AIM OF THE EXERCISE => Every line from the first one in the data below through the line holding "description, and here" is to be written out exactly, with the pictures omitted.

INPUT MATERIAL START

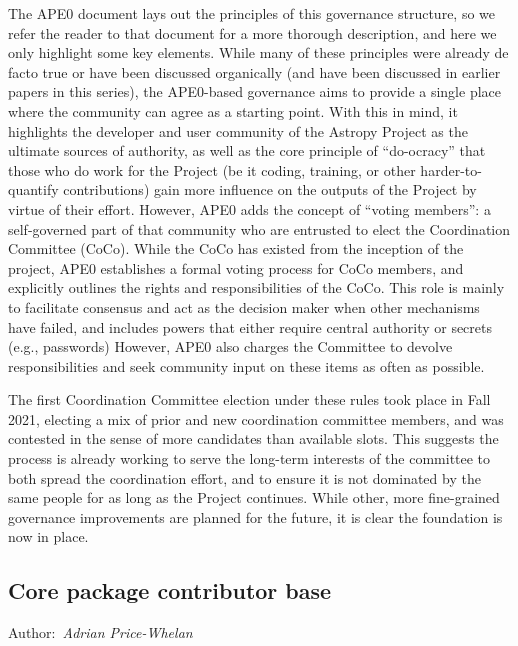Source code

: \documentclass[modern]{aastex631}
\newcommand{\secauthor}[1]{{\color{blue}Author:~\textit{#1}}}
\begin{document}
The APE0 \citep{ape0} document lays out the principles of this governance
structure, so we refer the reader to that document for a more thorough
description, and here we only highlight some key elements. While many of these
principles were already de facto true or have been discussed organically (and
have been discussed in earlier papers in this series), the APE0-based governance
aims to provide a single place where the community can agree as a starting
point. With this in mind, it highlights the developer and user community of the
Astropy Project as the ultimate sources of authority, as well as the core
principle of ``do-ocracy'' that those who do work for the Project (be it coding,
training, or other harder-to-quantify contributions) gain more influence on the
outputs of the Project by virtue of their effort. However, APE0 adds the
concept of ``voting members'': a self-governed part of that community who are
entrusted to elect the Coordination Committee (CoCo). While the CoCo has existed
from the inception of the project, APE0 establishes a formal voting process for
CoCo members, and explicitly outlines the rights and responsibilities of the
CoCo. This role is mainly to facilitate consensus and act as the decision maker
when other mechanisms have failed, and includes powers that either
require central authority or secrets (e.g., passwords) However, APE0 also
charges the Committee to devolve responsibilities and seek community input on
these items as often as possible.

The first Coordination Committee election under these rules took place in Fall
2021, electing a mix of prior and new coordination committee members,
and was contested in the sense of more candidates than available slots. This
suggests the process is already working to serve the long-term interests of the
committee to both spread the coordination effort, and to ensure it is not
dominated by the same people for as long as the Project continues. While other,
more fine-grained governance improvements are planned for the future, it is
clear the foundation is now in place.


\subsection{Core package contributor base} \label{sec:project-contributors}

\secauthor{Adrian Price-Whelan}

\end{document}
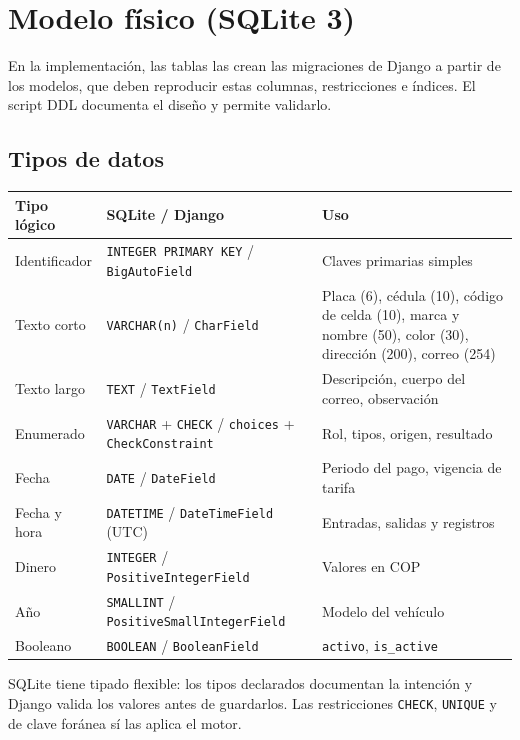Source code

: \section{Modelo físico (SQLite 3)}
En la implementación, las tablas las crean las migraciones de Django a partir de los modelos, que deben reproducir estas columnas, restricciones e índices. El script DDL documenta el diseño y permite validarlo.

\subsection{Tipos de datos}
\begin{longtable}{>{\raggedright\arraybackslash}p{2.8cm}>{\raggedright\arraybackslash}p{5.6cm}>{\raggedright\arraybackslash}p{6cm}}
\toprule
\textbf{Tipo lógico} & \textbf{SQLite / Django} & \textbf{Uso}\\
\midrule\endhead
Identificador & \texttt{INTEGER PRIMARY KEY} / \texttt{BigAutoField} & Claves primarias simples\\
Texto corto & \texttt{VARCHAR(n)} / \texttt{CharField} & Placa (6), cédula (10), código de celda (10), marca y nombre (50), color (30), dirección (200), correo (254)\\
Texto largo & \texttt{TEXT} / \texttt{TextField} & Descripción, cuerpo del correo, observación\\
Enumerado & \texttt{VARCHAR} + \texttt{CHECK} / \texttt{choices} + \texttt{CheckConstraint} & Rol, tipos, origen, resultado\\
Fecha & \texttt{DATE} / \texttt{DateField} & Periodo del pago, vigencia de tarifa\\
Fecha y hora & \texttt{DATETIME} / \texttt{DateTimeField} (UTC) & Entradas, salidas y registros\\
Dinero & \texttt{INTEGER} / \texttt{PositiveIntegerField} & Valores en COP\\
Año & \texttt{SMALLINT} / \texttt{PositiveSmallIntegerField} & Modelo del vehículo\\
Booleano & \texttt{BOOLEAN} / \texttt{BooleanField} & \texttt{activo}, \texttt{is\_active}\\
\bottomrule
\end{longtable}
SQLite tiene tipado flexible: los tipos declarados documentan la intención y Django valida los valores antes de guardarlos. Las restricciones \texttt{CHECK}, \texttt{UNIQUE} y de clave foránea sí las aplica el motor.

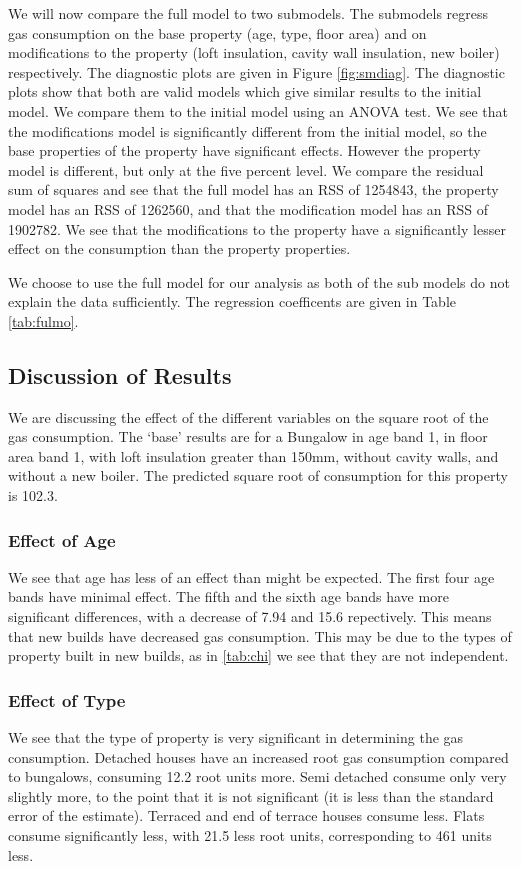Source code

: \documentclass[9pt]{extarticle}
\begin{document}
We will now compare the full model to two submodels. The submodels regress gas consumption on the base property (age, type, floor area) and on modifications to the property (loft insulation, cavity wall insulation, new boiler) respectively. The diagnostic plots are given in Figure \ref{fig:smdiag}. The diagnostic plots show that both are valid models which give similar results to the initial model. We compare them to the initial model using an ANOVA test. We see that the modifications model is significantly different from the initial model, so the base properties of the property have significant effects. However the property model is different, but only at the five percent level. We compare the residual sum of squares and see that the full model has an RSS of 1254843, the property model has an RSS of 1262560, and that the modification model has an RSS of 1902782. We see that the modifications to the property have a significantly lesser effect on the consumption than the property properties.

We choose to use the full model for our analysis as both of the sub models do not explain the data sufficiently. The regression coefficents are given in Table \ref{tab:fulmo}.

\subsection{Discussion of Results}

We are discussing the effect of the different variables on the square root of the gas consumption. The `base' results are for a Bungalow in age band 1, in floor area band 1, with loft insulation greater than 150mm, without cavity walls, and without a new boiler. The predicted square root of consumption for this property is 102.3. 

\subsubsection{Effect of Age}
We see that age has less of an effect than might be expected. The first four age bands have minimal effect. The fifth and the sixth age bands have more significant differences, with a decrease of 7.94 and 15.6 repectively. This means that new builds have decreased gas consumption. This may be due to the types of property built in new builds, as in \ref{tab:chi} we see that they are not independent.

\subsubsection{Effect of Type}
We see that the type of property is very significant in determining the gas consumption. Detached houses have an increased root gas consumption compared to bungalows, consuming 12.2 root units more. Semi detached consume only very slightly more, to the point that it is not significant (it is less than the standard error of the estimate). Terraced and end of terrace houses consume less. Flats consume significantly less, with 21.5 less root units, corresponding to 461 units less. 
\end{document}
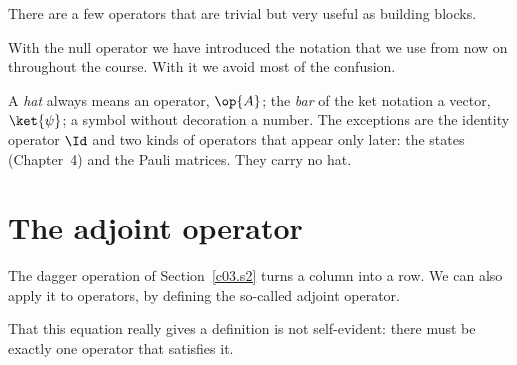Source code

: There are a few operators that are trivial but very useful as building blocks.


With the null operator we have introduced the notation that we use from now on throughout the
course. With it we avoid most of the confusion.

\begin{merksatz}[Notation]
  A \emph{hat} always means an operator, $\op{A}$; the \emph{bar} of the ket notation a vector,
  $\ket{\psi}$; a symbol without decoration a number. The exceptions are the identity operator
  $\Id$ and two kinds of operators that appear only later: the states (Chapter~4) and the Pauli
  matrices. They carry no hat.
\end{merksatz}

\section{The adjoint operator}\label{c03.s9}

The dagger operation of Section~\ref{c03.s2} turns a column into a row. We can also apply it to
operators, by defining the so-called adjoint operator.


That this equation really gives a definition is not self-evident: there must be exactly one
operator that satisfies it.

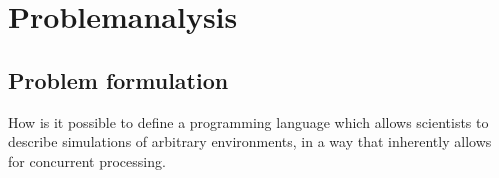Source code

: \chapter{Problemanalysis}
\section{Problem formulation}
How is it possible to define a programming language which allows scientists to describe simulations of arbitrary environments, in a way that inherently allows for concurrent processing.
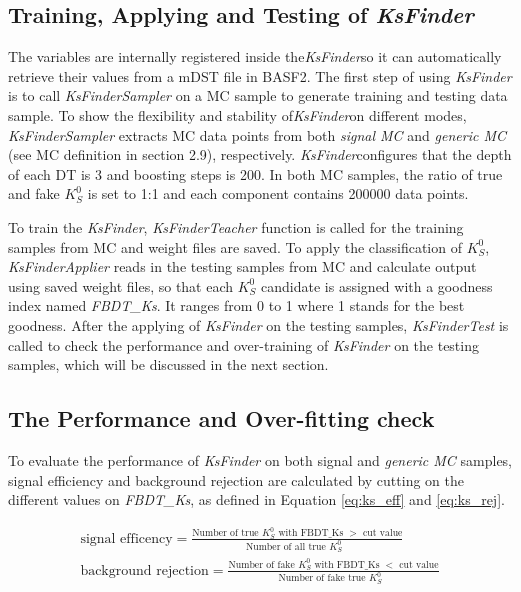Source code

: \subsection{Training, Applying and Testing of \textit{KsFinder}}
The variables are internally registered inside the\textit{KsFinder}so it can automatically retrieve their values from a mDST file in BASF2. The first step of using \textit{KsFinder} is to call \textit{KsFinderSampler} on a MC sample to generate training and testing data sample. To show the flexibility and stability of\textit{KsFinder}on different modes, \textit{KsFinderSampler} extracts MC data points from both \textit{signal MC} and \textit{generic MC} (see MC definition in section 2.9), respectively. \textit{KsFinder}configures that the depth of each DT is 3 and boosting steps is 200. In both MC samples, the ratio of true and fake $K_S^0$ is set to 1:1 and each component contains 200000 data points.

To train the \textit{KsFinder}, \textit{KsFinderTeacher} function is called for the training samples from MC and weight files are saved. To apply the classification of $K_S^0$, \textit{KsFinderApplier} reads in the testing samples from MC and calculate output using saved weight files, so that each $K_S^0$ candidate is assigned with a goodness index named \textit{FBDT\_Ks}. It ranges from 0 to 1 where 1 stands for the best goodness. After the applying of \textit{KsFinder} on the testing samples, \textit{KsFinderTest} is called to check the performance and over-training of \textit{KsFinder} on the testing samples, which will be discussed in the next section. 

\subsection{The Performance and Over-fitting check}
To evaluate the performance of \textit{KsFinder} on both signal and \textit{generic MC} samples, signal efficiency and background rejection are calculated by cutting on the different values on \textit{FBDT\_Ks}, as defined in Equation \ref{eq:ks_eff} and \ref{eq:ks_rej}.

\begin{eqnarray}
	\text{signal efficency} = \frac{\text{Number of true $K_S^0$ with FBDT\_Ks $>$ cut value}}{\text{Number of all true $K_S^0$ }} \label{eq:ks_eff}\\
	\text{background rejection} = \frac{\text{Number of fake $K_S^0$ with FBDT\_Ks $<$ cut value}}{\text{Number of fake true $K_S^0$ }} \label{eq:ks_rej}
\end{eqnarray}

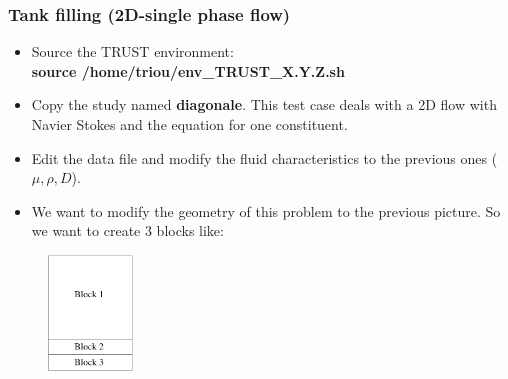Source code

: \documentclass[10pt, hyperref={unicode=true,pdfusetitle, bookmarks=true,bookmarksnumbered=false,bookmarksopen=false, breaklinks=false,pdfborder={0 0 1},backref=true,colorlinks=true,linkcolor=darkblue,pageanchor}]{beamer}
\begin{document}
\begin{frame}
\frametitle{Tank filling (2D-single phase flow)}
\begin{block}{}

\begin{itemize}
\item Source the TRUST environment:\\
\textbf{source /home/triou/env\_TRUST\_X.Y.Z.sh}
\item Copy the study named \textbf{diagonale}. This test case deals with a 2D flow with Navier Stokes and the equation for one constituent.
\item Edit the data file and modify the fluid characteristics to the previous ones ($\mu, \rho, D$).
\item We want to modify the geometry of this problem to the previous picture. So we want to create 3 blocks like:
\end{itemize}

\begin{figure}
\includegraphics[width=0.2\textwidth]{PICTURES/tank2D_2.pdf}
\end{figure}

\end{block}
\end{frame}
\end{document}
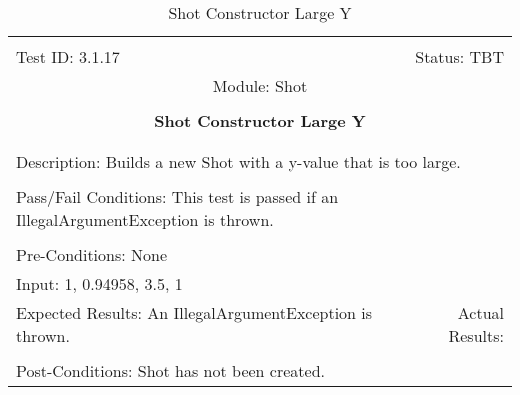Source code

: \documentclass[titlepage]{article}
\begin{document}
\begin{center}%
\begin{table}
\begin{tabular}{|l r|}\hline&\\[-2mm]
	Test ID: 3.1.17	&Status: TBT\\[-3mm]
	\multicolumn{2}{|c|}{Module: Shot}\\&\\
	\multicolumn{2}{|c|}{\textbf{\large{Shot Constructor Large Y}}}\\&\\\hline&\\[-3mm]
	\multicolumn{2}{|p{\textwidth}|}{Description: Builds a new Shot with a y-value that is too large.}\\[1mm]\hline&\\[-3mm]
	\multicolumn{2}{|p{\textwidth}|}{Pass/Fail Conditions: This test is passed if an IllegalArgumentException is thrown.}\\[1mm]\hline&\\[-3mm]
	\multicolumn{2}{|p{\textwidth}|}{Pre-Conditions: None}\\[4mm]
	\multicolumn{2}{|p{\textwidth}|}{Input: 1, 0.94958, 3.5, 1}\\[2mm]\hline
	\multicolumn{1}{|p{0.49\textwidth}}{Expected Results: An IllegalArgumentException is thrown.}	&\multicolumn{1}{|p{0.45\textwidth}|}{Actual Results: }\\\hline&\\[-3mm]
	\multicolumn{2}{|p{\textwidth}|}{Post-Conditions: Shot has not been created.}\\\hline
\end{tabular}
\caption{Shot Constructor Large Y}
\end{table}
\end{center}
\end{document}
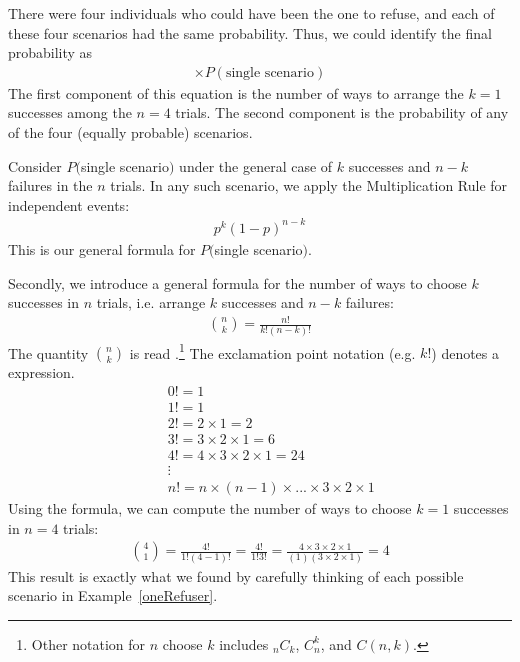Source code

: There were four individuals who could have been the one to refuse, and each of these four scenarios had the same probability. Thus, we could identify the final probability as
\begin{eqnarray}
[\text{\# of scenarios}] \times P(\text{single scenario})
\label{genBinomialFormula}
\end{eqnarray}
The first component of this equation is the number of ways to arrange the $k=1$ successes among the $n=4$ trials. The second component is the probability of any of the four (equally probable) scenarios.

Consider $P($single scenario$)$ under the general case of $k$ successes and $n-k$ failures in the $n$ trials. In any such scenario, we apply the Multiplication Rule for independent events:
\begin{eqnarray*}
p^k(1-p)^{n-k}
\end{eqnarray*}
This is our general formula for $P($single scenario$)$.

Secondly, we introduce a general formula for the number of ways to choose $k$ successes in $n$ trials, i.e. arrange $k$ successes and $n-k$ failures:
\begin{eqnarray*}
{n\choose k} = \frac{n!}{k!(n-k)!}
\end{eqnarray*}
The quantity ${n\choose k}$ is read .\footnote{Other notation for $n$ choose $k$ includes $_nC_k$, $C_n^k$, and $C(n,k)$.} The exclamation point notation (e.g. $k!$) denotes a \label{factorialDefinitionInTheBinomialSection} expression.
\begin{eqnarray*}
&& 0! = 1 \label{zeroFactorial} \\
&& 1! = 1 \\
&& 2! = 2\times1 = 2 \\
&& 3! = 3\times2\times1 = 6 \\
&& 4! = 4\times3\times2\times1 = 24 \\
&& \vdots \\
&& n! = n\times(n-1)\times...\times3\times2\times1
\end{eqnarray*}
Using the formula, we can compute the number of ways to choose $k=1$ successes in $n=4$ trials:
\begin{eqnarray*}
{4 \choose 1} = \frac{4!}{1!(4-1)!} =  \frac{4!}{1!3!} 
	= \frac{4\times3\times2\times1}{(1)(3\times2\times1)} = 4
\end{eqnarray*}
This result is exactly what we found by carefully thinking of each possible scenario in Example~\ref{oneRefuser}.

INPUT MATERIAL END

TASK OUTPUT =>
Source code

: \documentclass[modern]{aastex631}
\newcommand{\secauthor}[1]{{\color{blue}Author:~\textit{#1}}}
\begin{document}
The APE0 \citep{ape0} document lays out the principles of this governance
structure, so we refer the reader to that document for a more thorough
description, and here we only highlight some key elements. While many of these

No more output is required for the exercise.